Records from a data collection:
++++++++

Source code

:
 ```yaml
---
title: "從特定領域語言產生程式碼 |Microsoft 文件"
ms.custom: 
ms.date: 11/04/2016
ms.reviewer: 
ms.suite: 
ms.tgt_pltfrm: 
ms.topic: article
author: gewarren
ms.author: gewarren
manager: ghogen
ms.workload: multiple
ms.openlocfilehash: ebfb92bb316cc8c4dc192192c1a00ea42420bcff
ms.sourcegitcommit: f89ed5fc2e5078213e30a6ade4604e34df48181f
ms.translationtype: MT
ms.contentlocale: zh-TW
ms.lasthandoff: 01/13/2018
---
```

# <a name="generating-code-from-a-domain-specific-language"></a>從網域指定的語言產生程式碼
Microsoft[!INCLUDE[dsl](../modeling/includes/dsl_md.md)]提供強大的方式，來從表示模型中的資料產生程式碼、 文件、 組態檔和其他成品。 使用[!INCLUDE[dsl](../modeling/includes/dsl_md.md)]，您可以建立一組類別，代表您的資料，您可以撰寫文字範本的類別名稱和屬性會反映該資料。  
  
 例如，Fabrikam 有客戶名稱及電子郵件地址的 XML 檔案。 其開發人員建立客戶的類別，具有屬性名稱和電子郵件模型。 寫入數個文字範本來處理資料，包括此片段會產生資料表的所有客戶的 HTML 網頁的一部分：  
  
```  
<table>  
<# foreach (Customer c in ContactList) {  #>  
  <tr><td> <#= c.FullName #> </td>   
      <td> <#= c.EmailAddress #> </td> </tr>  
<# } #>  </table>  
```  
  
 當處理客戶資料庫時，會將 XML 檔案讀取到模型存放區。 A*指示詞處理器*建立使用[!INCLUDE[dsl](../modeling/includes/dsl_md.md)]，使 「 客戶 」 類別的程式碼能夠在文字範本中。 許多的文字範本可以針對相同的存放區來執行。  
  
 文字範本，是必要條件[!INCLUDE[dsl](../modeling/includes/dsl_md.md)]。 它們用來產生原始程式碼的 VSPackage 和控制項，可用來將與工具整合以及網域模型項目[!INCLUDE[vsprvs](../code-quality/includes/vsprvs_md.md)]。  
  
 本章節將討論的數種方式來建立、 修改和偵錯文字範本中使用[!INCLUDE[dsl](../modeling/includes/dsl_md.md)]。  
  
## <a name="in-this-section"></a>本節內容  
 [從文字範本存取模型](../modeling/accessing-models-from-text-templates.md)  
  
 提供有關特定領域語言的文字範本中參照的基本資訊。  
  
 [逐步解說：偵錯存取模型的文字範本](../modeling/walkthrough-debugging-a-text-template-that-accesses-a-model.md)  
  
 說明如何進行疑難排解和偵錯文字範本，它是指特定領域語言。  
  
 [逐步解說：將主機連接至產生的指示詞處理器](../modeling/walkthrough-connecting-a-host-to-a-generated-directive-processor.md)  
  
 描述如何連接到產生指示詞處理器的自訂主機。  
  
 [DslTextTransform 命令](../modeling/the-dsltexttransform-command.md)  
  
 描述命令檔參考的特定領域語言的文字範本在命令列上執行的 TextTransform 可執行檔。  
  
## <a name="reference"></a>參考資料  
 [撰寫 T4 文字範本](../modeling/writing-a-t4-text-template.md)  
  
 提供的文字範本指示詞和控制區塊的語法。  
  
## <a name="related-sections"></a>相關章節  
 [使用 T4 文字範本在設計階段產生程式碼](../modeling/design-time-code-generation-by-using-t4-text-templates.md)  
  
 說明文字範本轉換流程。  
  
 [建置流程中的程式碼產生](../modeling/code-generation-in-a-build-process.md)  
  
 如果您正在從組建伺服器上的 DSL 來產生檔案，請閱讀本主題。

++++++++

## Exercise description
For each line of the data that has the word "code", report that line.

## Answer to this task
Source code
# <a name="generating-code-from-a-domain-specific-language"></a>從網域指定的語言產生程式碼
 文字範本，是必要條件[!INCLUDE[dsl](../modeling/includes/dsl_md.md)]。 它們用來產生原始程式碼的 VSPackage 和控制項，可用來將與工具整合以及網域模型項目[!INCLUDE[vsprvs](../code-quality/includes/vsprvs_md.md)]。  
 [使用 T4 文字範本在設計階段產生程式碼](../modeling/design-time-code-generation-by-using-t4-text-templates.md)  
 [建置流程中的程式碼產生](../modeling/code-generation-in-a-build-process.md)  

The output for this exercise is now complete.